課題解決力の自己PRを作成する際には、具体的なエピソードを通じて「どのような背景・状況があったのか」「どのような考えと視点を持って課題を設定したのか」「どのように実行したのか」「どのような成果につながったのか」を伝えることがポイントです。課題に取り組んだシチュエーションをイメージできるようにし、自身の考え方やそれに伴う行動まで伝えることで、採用担当者の理解を深めると同時に説得力を増すことができます。また、面接時には応募書類に記載されている内容を深掘りされます。取り組んだ課題と成果の事実のみを羅列した場合、面接担当者に興味を持ってもらえず、アピールしたいことについて質問してもらえない可能性もあります。こうした点も踏まえて、より具体的に書くことを意識しましょう。

また、課題解決力をアピールする際には、自身のエピソードに基づいて「自分らしい課題解決力」に言い換えをすることも大事です。

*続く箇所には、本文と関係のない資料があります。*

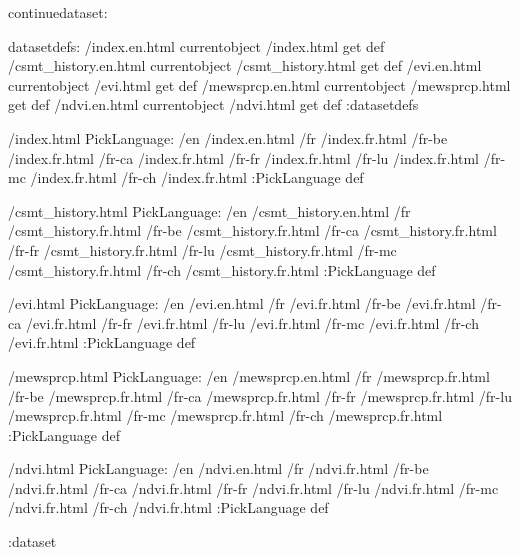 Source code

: \begin{ingrid}
continuedataset:

datasetdefs:
/index.en.html currentobject /index.html get def
/csmt_history.en.html currentobject /csmt_history.html get def
/evi.en.html currentobject /evi.html get def
/mewsprcp.en.html currentobject /mewsprcp.html get def
/ndvi.en.html currentobject /ndvi.html get def
:datasetdefs

/index.html {
PickLanguage:
/en /index.en.html
/fr /index.fr.html
/fr-be /index.fr.html
/fr-ca /index.fr.html
/fr-fr /index.fr.html
/fr-lu /index.fr.html
/fr-mc /index.fr.html
/fr-ch /index.fr.html
:PickLanguage
} def

/csmt_history.html {
PickLanguage:
/en /csmt_history.en.html
/fr /csmt_history.fr.html
/fr-be /csmt_history.fr.html
/fr-ca /csmt_history.fr.html
/fr-fr /csmt_history.fr.html
/fr-lu /csmt_history.fr.html
/fr-mc /csmt_history.fr.html
/fr-ch /csmt_history.fr.html
:PickLanguage
} def

/evi.html {
PickLanguage:
/en /evi.en.html
/fr /evi.fr.html
/fr-be /evi.fr.html
/fr-ca /evi.fr.html
/fr-fr /evi.fr.html
/fr-lu /evi.fr.html
/fr-mc /evi.fr.html
/fr-ch /evi.fr.html
:PickLanguage
} def

/mewsprcp.html {
PickLanguage:
/en /mewsprcp.en.html
/fr /mewsprcp.fr.html
/fr-be /mewsprcp.fr.html
/fr-ca /mewsprcp.fr.html
/fr-fr /mewsprcp.fr.html
/fr-lu /mewsprcp.fr.html
/fr-mc /mewsprcp.fr.html
/fr-ch /mewsprcp.fr.html
:PickLanguage
} def

/ndvi.html {
PickLanguage:
/en /ndvi.en.html
/fr /ndvi.fr.html
/fr-be /ndvi.fr.html
/fr-ca /ndvi.fr.html
/fr-fr /ndvi.fr.html
/fr-lu /ndvi.fr.html
/fr-mc /ndvi.fr.html
/fr-ch /ndvi.fr.html
:PickLanguage
} def

:dataset
\end{ingrid}
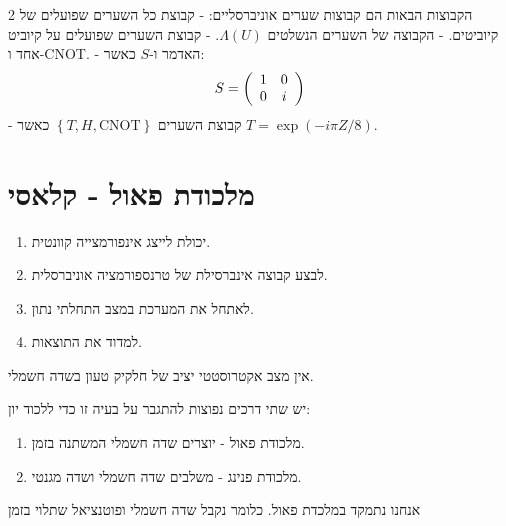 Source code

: \documentclass{tstextbook}
\begin{document}
\begin{summary}
הקבוצות הבאות הם קבוצות שערים אוניברסליים:
- קבוצת כל השערים שפועלים של 2 קיוביטים.
- הקבוצה של השערים הנשלטים \(\Lambda(U)\).
- קבוצת השערים שפועלים על קיוביט אחד ו-CNOT.
- האדמר ו-\(S\) כאשר:
$$S=\left(\begin{array}{c c}{{1}}&{{0}}\\ {{0}}&{{i}}\end{array}\right)$$
- קבוצת השערים \(\left\{  T,H,\mathrm{CNOT}  \right\}\) כאשר \(T=\exp\left(-i\pi Z/8\right)\).

\end{summary}

\section{מלכודת פאול - קלאסי}

\begin{reminder}
  \begin{enumerate}
    \item יכולת לייצג אינפורמצייה קוונטית. 


    \item לבצע קבוצה אינברסילת של טרנספורמציה אוניברסלית. 


    \item לאתחל את המערכת במצב התחלתי נתון. 


    \item למדוד את התוצאות. 


  \end{enumerate}
\end{reminder}
\begin{reminder}
אין מצב אקטרוסטטי יציב של חלקיק טעון בשדה חשמלי.

\end{reminder}
\begin{proposition}
יש שתי דרכים נפוצות להתגבר על בעיה זו כדי ללכוד יון:

  \begin{enumerate}
    \item מלכודת פאול - יוצרים שדה חשמלי המשתנה בזמן. 


    \item מלכודת פנינג - משלבים שדה חשמלי ושדה מגנטי. 


  \end{enumerate}
\end{proposition}
אנחנו נתמקד במלכדת פאול. כלומר נקבל שדה חשמלי ופוטנציאל שתלוי בזמן
\end{document}
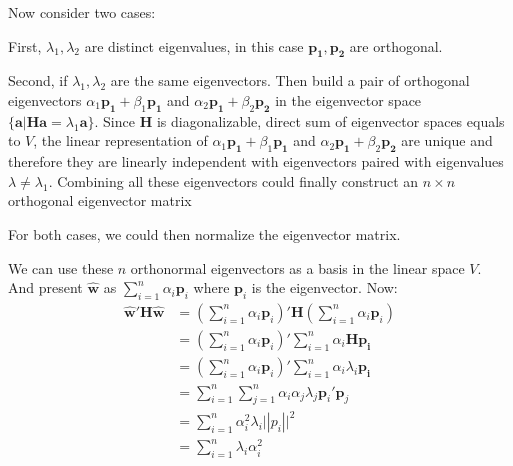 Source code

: \documentclass{article}
\newcommand{\V}[1]{\boldsymbol{#1}}
\begin{document}
Now consider two cases:

First,  
\(\lambda_1, \lambda_2\) are distinct eigenvalues, in this case
\(\V{p_1}, \V{p_2}\) are orthogonal.

\vspace{2mm}
Second, if \(\lambda_1, \lambda_2\) are the same eigenvectors. Then
build a pair of orthogonal eigenvectors \(\alpha_1\V{p_1} + \beta_1\V{p_1}\)
and \(\alpha_2\V{p_1}+\beta_2\V{p_2}\) in the eigenvector space
\(\{\V{a}|\V{H}\V{a}=\lambda_1\V{a}\}\). Since \(\V{H}\) is diagonalizable,
direct sum of eigenvector spaces equals to \(V\), the linear representation of \(\alpha_1\V{p_1} + \beta_1\V{p_1}\)
and \(\alpha_2\V{p_1}+\beta_2\V{p_2}\) are unique and therefore they are 
linearly independent
with eigenvectors paired with eigenvalues \(\lambda\neq \lambda_1\). Combining
all these eigenvectors could finally construct an \(n\times n\) orthogonal eigenvector matrix 

\vspace{2mm}
For both cases, we could then normalize the eigenvector matrix.

We can use these \(n\) orthonormal eigenvectors as a basis in the
linear space \(V\). And present \(\hat{\V{w}}\) as
\(\sum_{i=1}^n\alpha_i\V{p}_i\) where \(\V{p}_i\) is the eigenvector.
Now:
\begin{equation}
\begin{split}
\hat{\V{w}}'\V{H}\hat{\V{w}}
&=(\sum_{i=1}^n\alpha_i\V{p}_i)'\V{H}(\sum_{i=1}^n\alpha_i\V{p}_i)\\
&=(\sum_{i=1}^n\alpha_i\V{p}_i)'\sum_{i=1}^n
\alpha_i\V{H}\V{p_i}\\
&=(\sum_{i=1}^n\alpha_i\V{p}_i)'\sum_{i=1}^n\alpha_i\lambda_i\V{p_i}\\
&=\sum_{i=1}^n\sum_{j=1}^n\alpha_i\alpha_j\lambda_j\V{p}_i'\V{p}_j\\
&=\sum_{i=1}^n\alpha_i^2\lambda_i\V||{p}_i||^2\\
&=\sum_{i=1}^n\lambda_i\alpha_i^2
\end{split}
\end{equation}
\end{document}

単に「課題解決力がある」と伝えても、同じような強みを持つほかの応募者との差別化がしにくいので「組織を巻き込んで、コミュニケーションを取りながら課題解決・成果につなげる実行力・具現化力がある」など、よりイメージしやすい表現とすることがポイントです。そのほかにも「ゼロベース思考で先入観を持たずに問題を分析する力がある」「本質をつかむ想像力と、未来志向でポジティブに問題を解決する力がある」などの言い換えができるでしょう。

「課題解決力」の自己PR例文

「課題解決力」を強みとして伝える自己PR例文を職種別にご紹介します。

マーケティング・管理職の自己PR例文

ゼロベース思考を通じた「本質的な課題解決力」を強みとしております。
前職は大手飲食チェーンで本社マーケティング部署のマネジャーを務め、自社アプリの利用促進に取り組みました。
当時、アプリ利用率が低迷し、その要因は本社の戦略が地域店舗に浸透していない点にあると考え、連携体制の再構築とユーザーエクスペリエンス分析を実行しました。ゼロベースでアプリ利用の定量データ分析やユーザー調査を行い、分析結果を基に各店舗と議論を交わしたところ、UI/UX面の操作性の複雑さに課題があるとわかりました。
ユーザーエクスペリエンスを高めるためにアプリの全面刷新を提案し、役員を粘り強く説得して実現へ。これにより利用率は前年比○%に向上し、売上増加にも貢献。根本的な解決につなげることができました。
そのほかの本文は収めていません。